Another key dynamic explored throughout the book is Diasporic Double Consciousness. For example in his poems, ‘The Prodigal’ and ‘Sea Grapes.’ John Pittman states, “Double-consciousness is a concept in social philosophy referring, originally, to a source of inward “twoness” putatively experienced by African-Americans because of their racialized oppression and disvaluation in a white-dominated society (2016). Diaspora can also be linked to migration as migration is the movement of people from one location to another with the intention of settling, whether it be permanent or temporary. An example of this is when Walcott lived in Trinidad for nearly two decades and it became his second home island. Double consciousness is a concept explored by W.E.B. DuBois. He discloses that double consciousness is when an individual is wavering between two sets of identities. Double consciousness makes it problematic for that person to have one unified individuality. It forces the individual to view himself from his own point of view but also from the standpoint of another. Double consciousness poses a problem for the Caribbean as we do not realize that we are ‘black.’ Derek Walcott’s poem, ‘The Prodigal’ speaks to Walcott’s travels from one region to another in search of his identity and meandering between the mainland and local land. It highlights how Walcott felt guilty for betraying his homeland and not staying loyal to it but allowed himself to be sucked into the European culture. Walcott felt torn between his homeland and Europe. “Prodigal, what were your wanderings about?” The question refers to Walcott’s travels from one place to another and his journeys of imagination across landscapes, cultures and history (page 65). Another example of him wavering between identities was his poem, ‘Here and Elsewhere.’ Sea Grapes consists of poems that reflect on Walcott’s sense of the United States of America landscape and finding himself in it. During one of his trips to the United States, he felt a longing for his home in Saint Lucia (page 23). Walcott displays signs of double consciousness as he was yearning to be home while in another country.

According to Berny Sèbe, “Miscegenation is referred to as the theory of the blending of the races, applied to the American White Man and Negro” (2016). This simply means that miscegenation is the mixing of two or more races. Miscegenation arouse from slavery when plantation owners use to mate with enslaved women. Walcott came from a mixed race, both his grandfathers were of European descendants and both his grandmothers were of African ancestry. An example of this can be seen on page 2, “I have Dutch, nigger and English in me…” Another example is on page 4, “A syndicate in which, far back, a negligible ancestor might have been a member, greeting me a product of his empire’s miscegenation in old St Martin”. Both quotes highlight the fact that Walcott was from a mixed race.

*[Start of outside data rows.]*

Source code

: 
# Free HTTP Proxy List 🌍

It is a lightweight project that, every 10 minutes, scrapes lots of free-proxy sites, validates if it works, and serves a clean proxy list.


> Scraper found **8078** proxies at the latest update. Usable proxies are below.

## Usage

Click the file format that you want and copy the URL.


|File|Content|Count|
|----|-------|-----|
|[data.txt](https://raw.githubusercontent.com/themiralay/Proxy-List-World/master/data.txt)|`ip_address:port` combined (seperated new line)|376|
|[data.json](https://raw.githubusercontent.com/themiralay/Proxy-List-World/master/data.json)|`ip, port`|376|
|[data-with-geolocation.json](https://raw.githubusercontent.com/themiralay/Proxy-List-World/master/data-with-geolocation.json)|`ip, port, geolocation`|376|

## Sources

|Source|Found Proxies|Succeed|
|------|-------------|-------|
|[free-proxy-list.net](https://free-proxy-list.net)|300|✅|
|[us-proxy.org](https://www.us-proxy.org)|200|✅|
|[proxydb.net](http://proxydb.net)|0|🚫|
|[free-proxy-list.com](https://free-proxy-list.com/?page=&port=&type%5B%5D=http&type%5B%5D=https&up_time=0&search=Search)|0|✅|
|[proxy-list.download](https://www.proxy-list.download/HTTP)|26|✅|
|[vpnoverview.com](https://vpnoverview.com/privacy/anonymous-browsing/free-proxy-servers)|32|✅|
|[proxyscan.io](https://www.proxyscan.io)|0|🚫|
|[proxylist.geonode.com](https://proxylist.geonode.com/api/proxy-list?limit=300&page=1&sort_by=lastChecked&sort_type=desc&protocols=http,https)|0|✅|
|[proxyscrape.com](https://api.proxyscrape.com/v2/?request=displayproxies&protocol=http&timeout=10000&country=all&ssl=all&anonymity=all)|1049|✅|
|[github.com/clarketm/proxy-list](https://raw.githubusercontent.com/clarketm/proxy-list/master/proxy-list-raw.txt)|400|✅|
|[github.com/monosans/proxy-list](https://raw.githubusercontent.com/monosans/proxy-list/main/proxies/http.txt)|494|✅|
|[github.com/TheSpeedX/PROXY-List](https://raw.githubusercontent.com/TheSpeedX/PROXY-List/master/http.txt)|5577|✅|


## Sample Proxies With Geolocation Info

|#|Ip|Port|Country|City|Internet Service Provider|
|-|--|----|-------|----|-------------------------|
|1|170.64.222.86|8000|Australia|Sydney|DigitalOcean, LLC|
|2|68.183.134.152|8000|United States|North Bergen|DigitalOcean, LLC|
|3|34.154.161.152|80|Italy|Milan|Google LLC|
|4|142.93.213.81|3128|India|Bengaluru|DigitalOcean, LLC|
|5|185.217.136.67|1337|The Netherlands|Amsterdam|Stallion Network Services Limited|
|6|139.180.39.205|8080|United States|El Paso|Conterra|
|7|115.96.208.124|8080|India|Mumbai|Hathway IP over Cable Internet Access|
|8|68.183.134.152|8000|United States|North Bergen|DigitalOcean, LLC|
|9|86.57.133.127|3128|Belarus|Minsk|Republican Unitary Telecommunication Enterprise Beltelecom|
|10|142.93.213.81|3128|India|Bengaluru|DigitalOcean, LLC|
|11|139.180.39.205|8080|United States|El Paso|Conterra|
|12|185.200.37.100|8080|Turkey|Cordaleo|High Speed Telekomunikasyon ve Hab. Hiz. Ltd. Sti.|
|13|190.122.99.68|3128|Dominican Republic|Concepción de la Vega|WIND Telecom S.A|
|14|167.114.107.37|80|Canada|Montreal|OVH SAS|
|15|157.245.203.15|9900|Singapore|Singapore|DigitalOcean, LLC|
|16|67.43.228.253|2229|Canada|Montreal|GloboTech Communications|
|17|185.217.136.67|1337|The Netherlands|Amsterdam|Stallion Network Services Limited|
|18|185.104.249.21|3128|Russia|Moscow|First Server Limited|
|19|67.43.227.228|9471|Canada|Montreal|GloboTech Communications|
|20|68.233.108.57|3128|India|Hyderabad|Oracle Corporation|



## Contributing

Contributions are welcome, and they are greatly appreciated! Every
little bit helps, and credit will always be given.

Sam Richards and Paul Saba argue that European society and history is a point of reference in imposing external definitions of other societies so that they are considered ’backward’ or ’stagnant’ if their history doesn’t contain specifically European features. Eurocentrism is the belief that European culture is superior to yours. Eurocentric practice is the prerogative that European culture is better than others of the region. It tends to belittle the culture of Africa and Asia. Eurocentrism was more dominant in the colonial era. Non-European countries are perceived as uncivilized as they do not conform to the norms and values of European countries. “…he knew he would not be welcomed, being too Eurocentric and not sufficiently black in his poetics” (page 33). Walcott believed that in his poems he mainly focused on European culture and history even though he is from the Caribbean.

Succeeding the above analysis, the report will now be analyzed in its social and historical context. It is to be noted that the topics that the researcher will analyze are interrelated and cannot be separated. The social and historical setting in the book is one in which persons of a certain descent are often unrecognized. The themes mainly illustrated in the book within a social and historical context were education, religion, class and color or race.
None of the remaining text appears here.